This 300 mm epi chamber is being used for strained silicon channels, which speeds device operation relative to standard silicon. (Source: ASM International)

For contact hole imaging — a particularly difficult lithography challenge — engineers are investigating several alternatives including e-beam projection lithography (EPL) and chromeless phase lithography (CPL).¹ "CPL is attractive for contact hole imaging because you can get good resolution and depth of focus, while requiring only half the dose. That greatly improves productivity," Carlson said.

Resist inspection with e-beams is limited by line slimming — changes in the critical dimension (CD) when e-beams react with resist. "You can mitigate these effects by preconditioning the resist, finding optimum beam conditions for different resists, or by using optical methods," explained Pete Nunan of KLA-Tencor. Gottscho added, "We're seeing anywhere from 1 to 2 nm of noise induced by CD-SEM metrology, whereas optical CD noise is 0.5 nm." Slessor said that scatterometry has other advantages, such as the ability to measure feature profiles.

1. More complex methods of resolution enhancement are required to stretch performance at any given lithography wavelength. (Source: IMEC)

Slessor said line-edge roughness (LER) and microbridges are important defect modes with 193 nm resists. LER is insidious because it propagates through most aspects of 193 nm process development.

With the widespread use of antireflective coatings (ARCs) and challenges with 193 nm processes, 248 nm bilayer resists are becoming more attractive. "The underlayer is sufficiently absorbing, but it also has the proper etch properties to minimize line-edge roughness while also giving a planarizing effect over varied topography," said Eric Alling of Shipley Co. (Marlborough, Mass.). Shipley's Phillip Rose added that LER has been the most difficult challenge for 193 nm resist development. "Finding the right chemical formulation allows you to optimize for reduced line-edge roughness."

After patterning, maintaining CD uniformity is a challenge. "To compensate for loading effects, we use step-by-step wafer temperature tuning across the wafer, so the profile can be different from trim, mask open and the gate stack," Gottscho said.

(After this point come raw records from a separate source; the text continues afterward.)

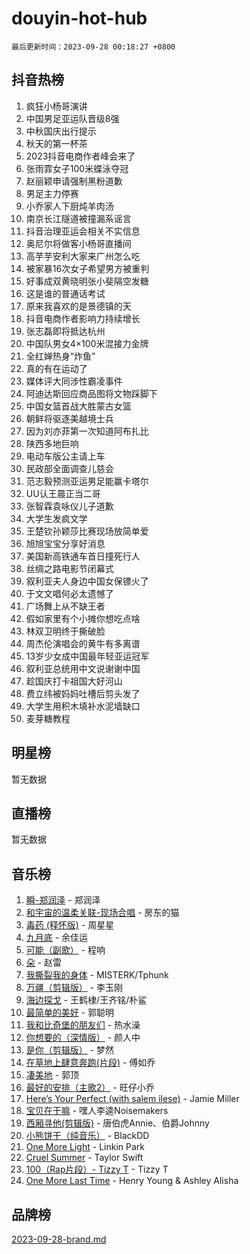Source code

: # douyin-hot-hub

`最后更新时间：2023-09-28 00:18:27 +0800`

## 抖音热榜

1. 疯狂小杨哥演讲
1. 中国男足亚运队晋级8强
1. 中秋国庆出行提示
1. 秋天的第一杯茶
1. 2023抖音电商作者峰会来了
1. 张雨霏女子100米蝶泳夺冠
1. 赵丽颖申请强制黑粉道歉
1. 男足主力停赛
1. 小乔家人下厨炖羊肉汤
1. 南京长江隧道被撞漏系谣言
1. 抖音治理亚运会相关不实信息
1. 奥尼尔将做客小杨哥直播间
1. 高芋芋安利大家来广州怎么吃
1. 被家暴16次女子希望男方被重判
1. 好事成双黄晓明张小斐隔空发糖
1. 这是谁的普通话考试
1. 原来我喜欢的是景德镇的天
1. 抖音电商作者影响力持续增长
1. 张志磊即将抵达杭州
1. 中国队男女4×100米混接力金牌
1. 全红婵热身“炸鱼”
1. 真的有在运动了
1. 媒体评大同涉性霸凌事件
1. 阿迪达斯回应商品图将文物踩脚下
1. 中国女篮首战大胜蒙古女篮
1. 朝鲜将驱逐美越境士兵
1. 因为刘亦菲第一次知道阿布扎比
1. 陕西多地巨响
1. 电动车版公主请上车
1. 民政部全面调查儿慈会
1. 范志毅预测亚运男足能赢卡塔尔
1. UU认王晨正当二哥
1. 张智霖袁咏仪儿子道歉
1. 大学生发疯文学
1. 王楚钦孙颖莎比赛现场放简单爱
1. 旭旭宝宝分享好消息
1. 美国新高铁通车首日撞死行人
1. 丝绸之路电影节闭幕式
1. 叙利亚夫人身边中国女保镖火了
1. 于文文唱何必太遗憾了
1. 广场舞上从不缺王者
1. 假如家里有个小摊你想吃点啥
1. 林双卫明终于撕破脸
1. 周杰伦演唱会的黄牛有多离谱
1. 13岁少女成中国最年轻亚运冠军
1. 叙利亚总统用中文说谢谢中国
1. 趁国庆打卡祖国大好河山
1. 费立纬被妈妈吐槽后剪头发了
1. 大学生用积木填补水泥墙缺口
1. 麦芽糖教程

## 明星榜

暂无数据

## 直播榜

暂无数据

## 音乐榜

1. [瞬-郑润泽](https://sf6-cdn-tos.douyinstatic.com/obj/tos-cn-ve-2774/oYXHIohzvbNAzBhHgyksWpRM4bfkDsBdBDAynw) - 郑润泽
1. [和宇宙的温柔关联-现场合唱](https://sf3-cdn-tos.douyinstatic.com/obj/tos-cn-ve-2774/o0hONGDYQBgk0e5bqDeQOonVmncA6tC2nBwZLT) - 房东的猫
1. [毒药 (释怀版)](https://sf6-cdn-tos.douyinstatic.com/obj/tos-cn-ve-2774/oYILMEAzspdZBIzy4frJNB8ZHPHWAhiwowd4Ad) - 周星星
1. [九月底](https://sf3-cdn-tos.douyinstatic.com/obj/tos-cn-ve-2774/oMfewG4PDTFhF8iz3OGQ7ABH5i6fCgnMaoCbzZ) - 余佳运
1. [可能（副歌）](https://sf3-cdn-tos.douyinstatic.com/obj/tos-cn-ve-2774/cde1731888894259b333569393c2fb51) - 程响
1. [朵](https://sf6-cdn-tos.douyinstatic.com/obj/tos-cn-ve-2774/932f5bdfcd7c47b880525e92ab8a4999) - 赵雷
1. [我撕裂我的身体](https://sf3-cdn-tos.douyinstatic.com/obj/tos-cn-ve-2774/o0cWZzf7vIzpjLQBHPXwtFhMxYUvsP8AoC8EgA) - MISTERK/Tphunk
1. [万疆（剪辑版）](https://sf3-cdn-tos.douyinstatic.com/obj/tos-cn-ve-2774/ooG7oVgFlDTelKCjCsTTobQvbdtj1BBQXnfZd8) - 李玉刚
1. [海边探戈](https://sf6-cdn-tos.douyinstatic.com/obj/tos-cn-ve-2774/os9gE0VQCGqt6VQkZDyBBYvfSDY0QFe3vVmubn) - 王鹤棣/王齐铭/朴鲨
1. [最简单的美好](https://sf3-cdn-tos.douyinstatic.com/obj/tos-cn-ve-2774/a3623594908d4f208709c19c9584f981) - 郭聪明
1. [我和比奇堡的朋友们](https://sf3-cdn-tos.douyinstatic.com/obj/tos-cn-ve-2774/f0505db981ea4a6d91453a15924a82aa) - 热水澡
1. [你想要的（深情版）](https://sf3-cdn-tos.douyinstatic.com/obj/tos-cn-ve-2774/oIMnk8GFpoYUtBP39qsBLeMCDPQxxYcI4gbeZS) - 颜人中
1. [是你（剪辑版）](https://sf3-cdn-tos.douyinstatic.com/obj/tos-cn-ve-2774/46019dae783c4c969944217fe1cfafc4) - 梦然
1. [在草地上肆意奔跑(片段)](https://sf6-cdn-tos.douyinstatic.com/obj/tos-cn-ve-2774/8831d494742f45dabdfa8adb8b817259) - 傅如乔
1. [凄美地](https://sf6-cdn-tos.douyinstatic.com/obj/tos-cn-ve-2774/oshF4RgFMhmTSa4jCaHNUXI0NetFtBBQBzBZdf) - 郭顶
1. [最好的安排（主歌2）](https://sf6-cdn-tos.douyinstatic.com/obj/tos-cn-ve-2774/oMMZX1DuHpMwgoDztBmZswgQnbCeeANZxBHkFY) - 旺仔小乔
1. [Here’s Your Perfect (with salem ilese)](https://sf6-cdn-tos.douyinstatic.com/obj/tos-cn-ve-2774/076b1576c6c546598f803fe53da388a7) - Jamie Miller
1. [宝贝在干嘛](https://sf3-cdn-tos.douyinstatic.com/obj/tos-cn-ve-2774/okW4hBCfJI5B2ZEgTCtikhMW7IafzNrBQIYkpJ) - 嘿人李逵Noisemakers
1. [西厢寻他(剪辑版)](https://sf6-cdn-tos.douyinstatic.com/obj/tos-cn-ve-2774/oUsAVfAQKlRNxEv5qxvIB8o5qmIWUcXbzJKJhw) - 唐伯虎Annie、伯爵Johnny
1. [小熊饼干（纯音乐）](https://sf6-cdn-tos.douyinstatic.com/obj/tos-cn-ve-2774/c25d7893334c4ded99a2ae09f9e2a7d6) - BlackDD
1. [One More Light](https://sf3-cdn-tos.douyinstatic.com/obj/tos-cn-ve-2774/okIBCInhecoGOE5h6ZvqCBYtfXCIMQEbgkRKgD) - Linkin Park
1. [Cruel Summer](https://sf3-cdn-tos.douyinstatic.com/obj/tos-cn-ve-2774/b35ad770e6d4495abefaa493fa46b555) - Taylor Swift
1. [100（Rap片段）- Tizzy T](https://sf6-cdn-tos.douyinstatic.com/obj/tos-cn-ve-2774/f3d21de5ab834c0f9bb7443c06f73d04) - Tizzy T
1. [One More Last Time](https://sf3-cdn-tos.douyinstatic.com/obj/tos-cn-ve-2774/oAzTlo0LUAdCAIhjktsKWcLAEUKmZwGcOoB1fy) - Henry Young & Ashley Alisha

## 品牌榜

[2023-09-28-brand.md](2023-09-28-brand.md)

Dielectric etching of HAR contacts requires excellent resist-to-substrate selectivity, vertical profiles and prevention of striations in the resist. "On dense arrays, spacing between features can be 100 nm, so you have to maintain the photoresist shape to prevent bridging between lines," said Lam's Jeff Marks. One key to obtaining these results is a short-residence-time, confined plasma, he said. "CD uniformity of 5-6 nm on the contact etch requires better tool repeatability and APC, as well as new ways of matching tool-to-tool condition."

Announcements by IBM, Intel and AMD regarding the use of strained silicon, with or without SOI, have spurred great interest in the two technologies. "Downscaling is still a driver, of course, but not necessarily the only one," said Chris Werkhoven of ASM International (Phoenix). SOI approaches enable reduced leakage currents for low-power applications, while also providing noise and latch-up suppression. Nunan claims that, of all the new material inspection challenges, SOI is surprisingly difficult. "SOI yields are increasingly dependent on nanotopography control at several steps in the process."

"There's a big drive to reduce strained silicon dislocations, which cause yield problems," Werkhoven said. Silicon germanium-based epitaxy can be performed in blanket or selective deposition modes, and there are various methods of grading the SiGe profile, he added.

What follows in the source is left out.